>>>
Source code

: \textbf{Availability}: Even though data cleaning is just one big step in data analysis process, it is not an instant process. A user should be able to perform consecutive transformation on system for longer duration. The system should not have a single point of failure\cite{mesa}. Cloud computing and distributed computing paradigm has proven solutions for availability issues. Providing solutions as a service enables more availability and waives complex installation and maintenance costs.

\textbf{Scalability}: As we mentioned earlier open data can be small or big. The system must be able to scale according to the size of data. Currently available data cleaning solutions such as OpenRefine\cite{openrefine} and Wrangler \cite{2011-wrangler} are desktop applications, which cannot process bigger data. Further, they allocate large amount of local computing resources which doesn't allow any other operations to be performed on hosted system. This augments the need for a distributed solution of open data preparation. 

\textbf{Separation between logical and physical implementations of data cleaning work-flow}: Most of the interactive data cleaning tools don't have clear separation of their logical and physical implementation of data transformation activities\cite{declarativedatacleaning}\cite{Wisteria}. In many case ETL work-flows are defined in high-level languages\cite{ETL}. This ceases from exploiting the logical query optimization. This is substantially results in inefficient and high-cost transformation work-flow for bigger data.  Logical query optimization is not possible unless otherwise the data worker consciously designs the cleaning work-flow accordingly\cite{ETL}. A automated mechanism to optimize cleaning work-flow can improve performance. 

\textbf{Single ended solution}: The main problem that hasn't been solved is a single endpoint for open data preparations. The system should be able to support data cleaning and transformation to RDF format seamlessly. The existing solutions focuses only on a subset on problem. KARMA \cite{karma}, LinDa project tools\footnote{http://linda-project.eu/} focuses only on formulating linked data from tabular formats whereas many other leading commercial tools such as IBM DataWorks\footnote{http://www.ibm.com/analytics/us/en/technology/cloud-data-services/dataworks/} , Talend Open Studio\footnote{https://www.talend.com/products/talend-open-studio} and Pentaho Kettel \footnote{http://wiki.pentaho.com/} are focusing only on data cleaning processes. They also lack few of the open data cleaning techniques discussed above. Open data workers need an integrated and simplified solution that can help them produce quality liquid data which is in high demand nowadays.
<<<
*EXERCISE*: Return exactly, and only, the lines from the start of the listing through the line with "and maintenance costs.".

*EXERCISE RESULT*:
Source code

: \textbf{Availability}: Even though data cleaning is just one big step in data analysis process, it is not an instant process. A user should be able to perform consecutive transformation on system for longer duration. The system should not have a single point of failure\cite{mesa}. Cloud computing and distributed computing paradigm has proven solutions for availability issues. Providing solutions as a service enables more availability and waives complex installation and maintenance costs.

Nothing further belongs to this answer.